EXORCIST: THE BEGINNING Filmin Künyesi

Yönetmen :Renny Harlin

Senaryo :William Wisher ve Caleb Carr

Oyuncular :Stellan Skarsgard, James D’arcy ve Izabella Scorupco Yapımcı :James G. Robinson

G. Yönetmeni :Vittorio Storano

Müzik :Trevor Rabin

Filmin Türü :Korku, Gerilim

Orijinal Adı : Exorcist: The Beginning Yapımcı Firma : Morgan Greek

Yapım Yılı :2004

Yapım Ülkesi :ABD Orijinal Dili :İngilizce Filmin Süresi :109 dakika

3.4.1. Filmin Konusu ve Genel Bakış

Film, temelde 1973 yılında çevrilen Şeytan filminin başlangıcı olarak kurgulanmıştır. Buna göre, Peder Merrin İkinci Dünya Savaşı’nda yaşadıklarından sonra, peder olmayı bırakmış ve gördüğü anılardan kurtulabilmek için Afrika’ya gelmiştir. Bir gün burada kendisini bulan İngiliz bir koleksiyoncu, Kahire’de bir kazı yapıldığını ve küçük bir heykelcik ile ilgilendiklerini söyler. Peder ilk başta kabul etmek istemede de sonradan ikna olur ve kazı çalışmalarında katılır.

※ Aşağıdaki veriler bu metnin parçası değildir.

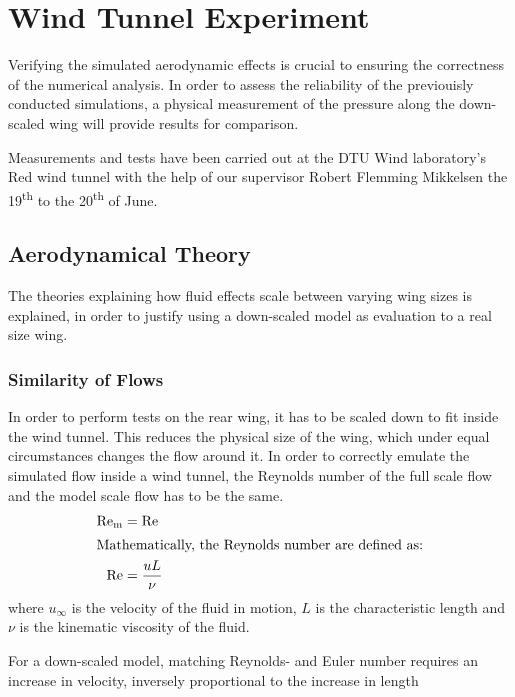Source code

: \chapter{Wind Tunnel Experiment}
\label{chapexperiments}
  Verifying the simulated aerodynamic effects is crucial to ensuring the correctness of the numerical analysis. In order to assess the reliability of the previouisly conducted simulations, a physical measurement of the pressure along the down-scaled wing will provide results for comparison. 

  Measurements and tests have been carried out at the DTU Wind laboratory's Red wind tunnel with the help of our supervisor Robert Flemming Mikkelsen the 19\textsuperscript{th} to the 20\textsuperscript{th} of June.

\section{Aerodynamical Theory}

  The theories explaining how fluid effects scale between varying wing sizes is explained, in order to justify using a down-scaled model as evaluation to a real size wing.

  \subsection{Similarity of Flows}
  \label{sec:similarflows}

    In order to perform tests on the rear wing, it has to be scaled down to fit inside the wind tunnel. This reduces the physical size of the wing, which under equal circumstances changes the flow around it. In order to correctly emulate the simulated flow inside a wind tunnel, the Reynolds number of the full scale flow and the model scale flow has to be the same.
    \begin{align}
      \text{Re}_\text{m} &= \text{Re}\\
      \intertext{Mathematically, the Reynolds number are defined as:}
      \text{Re} &= \frac{u L}{\nu}
    \end{align}
    where $u_\infty$ is the velocity of the fluid in motion, $L$ is the characteristic length and $\nu$ is the kinematic viscosity of the fluid.

    For a down-scaled model, matching Reynolds- and Euler number requires an increase in velocity, inversely proportional to the increase in length 

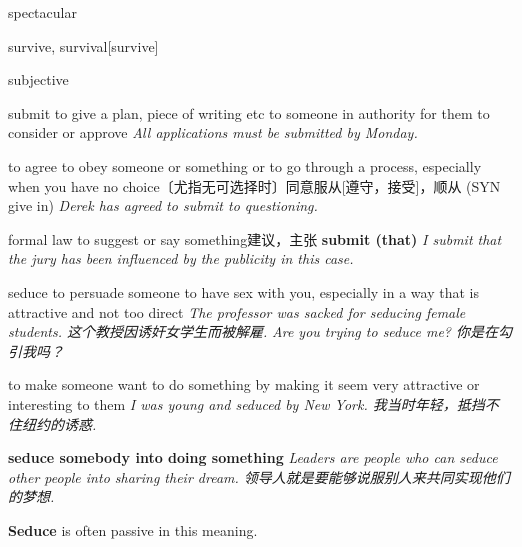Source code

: \begin{DefWord}{spectacular}
\end{DefWord}

\begin{DefWord}{survive, survival}[survive]
\end{DefWord}

\begin{DefWord}{subjective}
\end{DefWord}

\begin{DefWord}{submit}
    to give a plan, piece of writing etc to someone in authority for them to consider or approve
    \textit{All applications must be submitted by Monday.}

    to agree to obey someone or something or to go through a process, especially when you have no choice〔尤指无可选择时〕同意服从[遵守，接受]，顺从 (SYN  give in)
    \textit{Derek has agreed to submit to questioning.}

    formal law to suggest or say something建议，主张
    \textbf{submit (that)}
    \textit{I submit that the jury has been influenced by the publicity in this case.}
\end{DefWord}

\begin{DefWord}{seduce}
    to persuade someone to have sex with you, especially in a way that is attractive and not too direct
    \textit{The professor was sacked for seducing female students. 这个教授因诱奸女学生而被解雇. }
    \textit{Are you trying to seduce me? 你是在勾引我吗？}

    to make someone want to do something by making it seem very attractive or interesting to them
    \textit{I was young and seduced by New York. 我当时年轻，抵挡不住纽约的诱惑. }

    \textbf{seduce somebody into doing something}
    \textit{Leaders are people who can seduce other people into sharing their dream. 领导人就是要能够说服别人来共同实现他们的梦想. }

    \begin{remark}
        \textbf{Seduce} is often passive in this meaning.
    \end{remark}
\end{DefWord}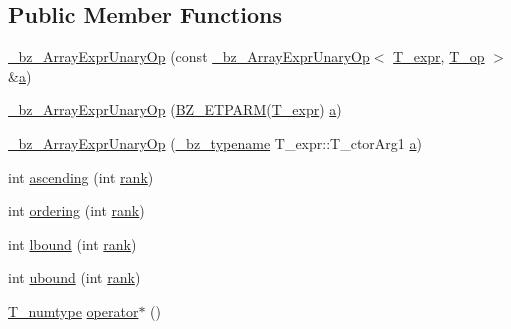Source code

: \subsection*{Public Member Functions}
\begin{DoxyCompactItemize}
\item 
\hyperlink{class__bz__ArrayExprUnaryOp_af8bbfb954f5a79af06149226de860e0d}{\+\_\+bz\+\_\+\+Array\+Expr\+Unary\+Op} (const \hyperlink{class__bz__ArrayExprUnaryOp}{\+\_\+bz\+\_\+\+Array\+Expr\+Unary\+Op}$<$ \hyperlink{class__bz__ArrayExprUnaryOp_aa7e8d93e795781e0f9bed0120b380365}{T\+\_\+expr}, \hyperlink{class__bz__ArrayExprUnaryOp_a3d3a509583d155eab8772ca247985bc7}{T\+\_\+op} $>$ \&\hyperlink{gen__mat5files_8m_aae328bf20413f220e38aec4d95bfd6da}{a})
\item 
\hyperlink{class__bz__ArrayExprUnaryOp_ae853223cf88b543cff743c825277c77d}{\+\_\+bz\+\_\+\+Array\+Expr\+Unary\+Op} (\hyperlink{tuning_8h_a92a6f3aa8f4cd5ac9b4239c449892bb7}{B\+Z\+\_\+\+E\+T\+P\+A\+R\+M}(\hyperlink{class__bz__ArrayExprUnaryOp_aa7e8d93e795781e0f9bed0120b380365}{T\+\_\+expr}) \hyperlink{gen__mat5files_8m_aae328bf20413f220e38aec4d95bfd6da}{a})
\item 
\hyperlink{class__bz__ArrayExprUnaryOp_a7ab85aa38639985d8b84b055b879e521}{\+\_\+bz\+\_\+\+Array\+Expr\+Unary\+Op} (\hyperlink{compiler_8h_a1bc40add3e72effc9cf69dbe445cbdfd}{\+\_\+bz\+\_\+typename} T\+\_\+expr\+::\+T\+\_\+ctor\+Arg1 \hyperlink{gen__mat5files_8m_aae328bf20413f220e38aec4d95bfd6da}{a})
\item 
int \hyperlink{class__bz__ArrayExprUnaryOp_a906b4e4482a22c0892c92d4de9f3dc12}{ascending} (int \hyperlink{class__bz__ArrayExprUnaryOp_aa736afcc97edc921e07290cb8c822555}{rank})
\item 
int \hyperlink{class__bz__ArrayExprUnaryOp_a6f4b663cf4a466b7128b64a0087b094d}{ordering} (int \hyperlink{class__bz__ArrayExprUnaryOp_aa736afcc97edc921e07290cb8c822555}{rank})
\item 
int \hyperlink{class__bz__ArrayExprUnaryOp_ae6131b745ec02bd79fa7d88067349d69}{lbound} (int \hyperlink{class__bz__ArrayExprUnaryOp_aa736afcc97edc921e07290cb8c822555}{rank})
\item 
int \hyperlink{class__bz__ArrayExprUnaryOp_a80582b89f0fbd7027f1b25055d043957}{ubound} (int \hyperlink{class__bz__ArrayExprUnaryOp_aa736afcc97edc921e07290cb8c822555}{rank})
\item 
\hyperlink{class__bz__ArrayExprUnaryOp_a89bf264c814e1fa55026c4389ad34085}{T\+\_\+numtype} \hyperlink{class__bz__ArrayExprUnaryOp_ad06d59f7b61db9d8393461dc3c68ae2f}{operator$\ast$} ()

\end{DoxyCompactItemize}
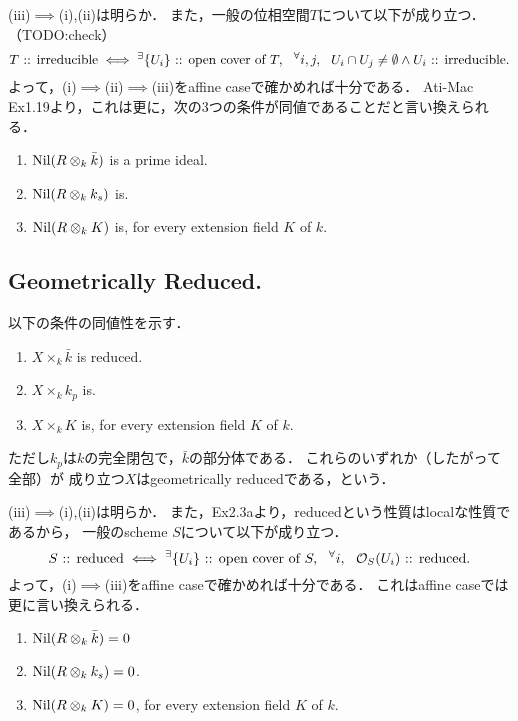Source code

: \documentclass[a4paper]{jsarticle}
\newcommand{\shO}{\mathcal{O}}
\begin{document}
    (iii)$\implies$(i),(ii)は明らか．
    また，一般の位相空間$T$について以下が成り立つ．
    （TODO:check）
    \[
        T\text{ :: irreducible}
        \iff
        {}^{\exists} \{U_i\}\text{ :: open cover of }T,~~
        {}^{\forall} i,j,~~ U_i \cap U_j \neq \emptyset \land U_i\text{ :: irreducible.}
    \]
    よって，(i)$\implies$(ii)$\implies$(iii)をaffine caseで確かめれば十分である．
    Ati-Mac Ex1.19より，これは更に，次の3つの条件が同値であることだと言い換えられる．
    \begin{enumerate}[label=(\roman*)]
        \item $\operatorname{Nil}(R \otimes_k \bar{k})$ is a prime ideal.
        \item $\operatorname{Nil}(R \otimes_k k_s)$ is.
        \item $\operatorname{Nil}(R \otimes_k K)$ is, for every extension field $K$ of $k$.
    \end{enumerate}

    \subsection{Geometrically Reduced.}
    以下の条件の同値性を示す．
    \begin{enumerate}[label=(\roman*)]
        \item $X \times_k \bar{k}$ is reduced.
        \item $X \times_k k_p$ is.
        \item $X \times_k K$ is, for every extension field $K$ of $k$.
    \end{enumerate}
    ただし$k_p$は$k$の完全閉包で，$\bar{k}$の部分体である．
    これらのいずれか（したがって全部）が
    成り立つ$X$はgeometrically reducedである，という．

    (iii)$\implies$(i),(ii)は明らか．
    また，Ex2.3aより，reducedという性質はlocalな性質であるから，
    一般のscheme $S$について以下が成り立つ．
    \[
        S\text{ :: reduced}
        \iff
        \Exists{\{U_i\}\text{ :: open cover of }S}
        \Forall{i} \shO_S(U_i)\text{ :: reduced.}
    \]
    よって，(i)$\implies$(iii)をaffine caseで確かめれば十分である．
    これはaffine caseでは更に言い換えられる．
    \begin{enumerate}[label=(\roman*)]
        \item $\operatorname{Nil}(R \otimes_k \bar{k})=0$
        \item $\operatorname{Nil}(R \otimes_k k_s)=0$.
        \item $\operatorname{Nil}(R \otimes_k K)=0$, for every extension field $K$ of $k$.
    \end{enumerate}
\end{document}
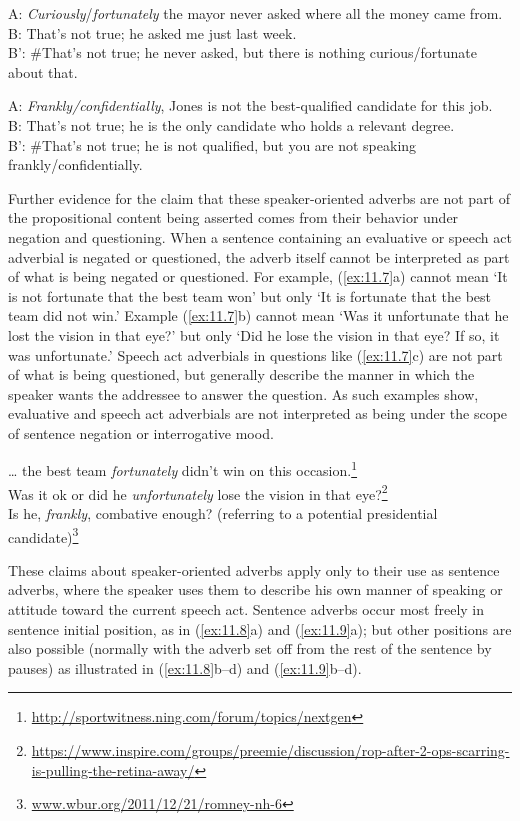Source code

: \ea \label{ex:11.5}
A: \textit{Curiously}/\textit{fortunately} the mayor never asked where all the money came from.\\
B: That’s not true; he asked me just last week.\\
B': \#That’s not true; he never asked, but there is nothing curious/fortunate about that.
\z

\ea \label{ex:11.6}
A: \textit{Frankly/confidentially}, Jones is not the best-qualified candidate for this job.\\
B: That’s not true; he is the only candidate who holds a relevant degree.\\
B': \#That’s not true; he is not qualified, but you are not speaking frankly/confidentially.
\z


Further evidence for the claim that these speaker-oriented adverbs are not part of the propositional content being asserted comes from their behavior under negation and questioning. When a sentence containing an evaluative or speech act adverbial is negated or questioned, the adverb itself cannot be interpreted as part of what is being negated or questioned. For example, (\ref{ex:11.7}a) cannot mean ‘It is not fortunate that the best team won’ but only ‘It is fortunate that the best team did not win.’ Example (\ref{ex:11.7}b) cannot mean ‘Was it unfortunate that he lost the vision in that eye?’ but only ‘Did he lose the vision in that eye? If so, it was unfortunate.’ Speech act adverbials in questions like (\ref{ex:11.7}c) are not part of what is being questioned, but generally describe the manner in which the speaker wants the addressee to answer the question. As such examples show, evaluative and speech act adverbials are not interpreted as being under the scope of sentence negation or interrogative mood.


\ea \label{ex:11.7}
\ea  … the best team \textit{fortunately} didn’t win on this occasion.\footnote{\url{http://sportwitness.ning.com/forum/topics/nextgen}} \\
\ex Was it ok or did he \textit{unfortunately} lose the vision in that eye?\footnote{\url{https://www.inspire.com/groups/preemie/discussion/rop-after-2-ops-scarring-is-pulling-the-retina-away/}} \\
\ex Is he, \textit{frankly}, combative enough? (referring to a potential presidential candidate)\footnote{\href{http://www.wbur.org/2011/12/21/romney-nh-6}{{www.wbur.org/2011/12/21/romney-nh-6}}} 
                       \z
\z


These claims about speaker-oriented adverbs apply only to their use as sentence adverbs, where the speaker uses them to describe his own manner of speaking or attitude toward the current speech act. Sentence adverbs occur most freely in sentence initial position, as in (\ref{ex:11.8}a) and (\ref{ex:11.9}a); but other positions are also possible (normally with the adverb set off from the rest of the sentence by pauses) as illustrated in (\ref{ex:11.8}b--d) and (\ref{ex:11.9}b--d).


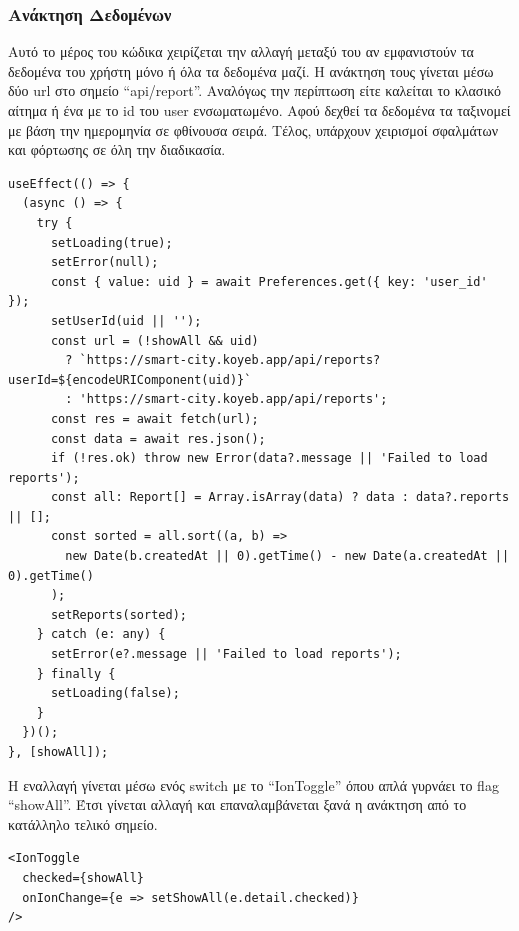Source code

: \subsubsection*{Ανάκτηση Δεδομένων}
Αυτό το μέρος του κώδικα χειρίζεται την αλλαγή μεταξύ του αν εμφανιστούν τα δεδομένα του χρήστη μόνο ή όλα τα δεδομένα μαζί. Η ανάκτηση τους γίνεται μέσω δύο url στο σημείο “api/report”. Αναλόγως την περίπτωση είτε καλείται το κλασικό αίτημα ή ένα με το id του user ενσωματωμένο. Αφού δεχθεί τα δεδομένα τα ταξινομεί με βάση την ημερομηνία σε φθίνουσα σειρά. Τέλος, υπάρχουν χειρισμοί σφαλμάτων και φόρτωσης σε όλη την διαδικασία.
\\
\begin{lstlisting}
useEffect(() => {
  (async () => {
    try {
      setLoading(true);
      setError(null);
      const { value: uid } = await Preferences.get({ key: 'user_id' });
      setUserId(uid || '');
      const url = (!showAll && uid)
        ? `https://smart-city.koyeb.app/api/reports?userId=${encodeURIComponent(uid)}`
        : 'https://smart-city.koyeb.app/api/reports';
      const res = await fetch(url);
      const data = await res.json();
      if (!res.ok) throw new Error(data?.message || 'Failed to load reports');
      const all: Report[] = Array.isArray(data) ? data : data?.reports || [];
      const sorted = all.sort((a, b) =>
        new Date(b.createdAt || 0).getTime() - new Date(a.createdAt || 0).getTime()
      );
      setReports(sorted);
    } catch (e: any) {
      setError(e?.message || 'Failed to load reports');
    } finally {
      setLoading(false);
    }
  })();
}, [showAll]);
\end{lstlisting}
Η εναλλαγή γίνεται μέσω ενός switch με το “IonToggle” όπου απλά γυρνάει το flag “showAll”. Έτσι γίνεται αλλαγή και επαναλαμβάνεται ξανά η ανάκτηση από το κατάλληλο τελικό σημείο.

\begin{lstlisting}
<IonToggle
  checked={showAll}
  onIonChange={e => setShowAll(e.detail.checked)}
/>
\end{lstlisting}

Filmin anlatısında göre, bundan tam 1500 yıl önce şeytanın izini süren iki rahip önderliğindeki bir ordu, şeytan tarafından bozguna uğratılmıştır. Bu katliamdan sağ olarak kurtulan rahip, oraya bir kilise yapılmasını ve toprağın altına gömülmesini ister. Böylelikle şeytanı oraya hapsedecektir. Ancak kazı çalışmaları ile kilise ve kilisenin altındaki şeytansı güç ortaya çıkar ve kazı çalışmalarına yardım eden insanları öldürür.

İnancını kaybetmiş olan peder, bu olaylar karşısında kayıtsız kalamaz. Olayları her ne kadar bilim ile açıklamaya çalışsa da, bilim yetersiz kalmaktadır. Savaşta kurtaramadığı küçük kız çocuğunun yerine geçen bir çocuğu ve içine şeytan girmiş olan bir kadını kurtararak hem kendi inancını sağlamalaştırmış, hem de olayları din ile çözerek seyircinin de dini duygularına hitap etmiş olur.

Sonunda, Pederin yardımı ile insanlık şeytandan kurtarılmış olur. Kilise tekrar kumlar içine gömülmüştür ve Merrin yeniden dinine bağlı, inançlı bir peder olmuştur.

Kaya Özkaracalar, Stigmata filmini The Exorcist filminin antitezi olarak değerlendirmektedir.

“The Exorcist’te inancı sarsılmış bir rahip, şeytan kovma ayini sayesinde hidayete ererken, Stigmata’da inancı yüzünden eğitimini bır akıp rahipliği seçmiş olan başkarakterin resmi dini kurumlara sadakatinin yerle bir olmasına (…) tanık oluyoruz.”199

Şeytan filminde, peder olmasına karşın inancından uzaklaşan ve din ile bilim arasında kalan bir adam gösterilmektedir. Buna karşıt olarak, Stigmata filminde ise, bilimi, doğaüstü olayları açıklama konusunda yetersiz bulduğu için peder olmuş bir adam gösterilmektedir. Her ne kadar Stigmata filmindeki Peder Andrew’un din kurumuna karşı inancı sarsılsa da, filmin sonunda içindeki şüphelerden de kurtularak inancını tazelemektedir. Onun inancı sadece bir din kurumu olan kilisenin dini kendi çıkarları doğrultusunda kullanmasına yönelik bir tepki niteliğindedir.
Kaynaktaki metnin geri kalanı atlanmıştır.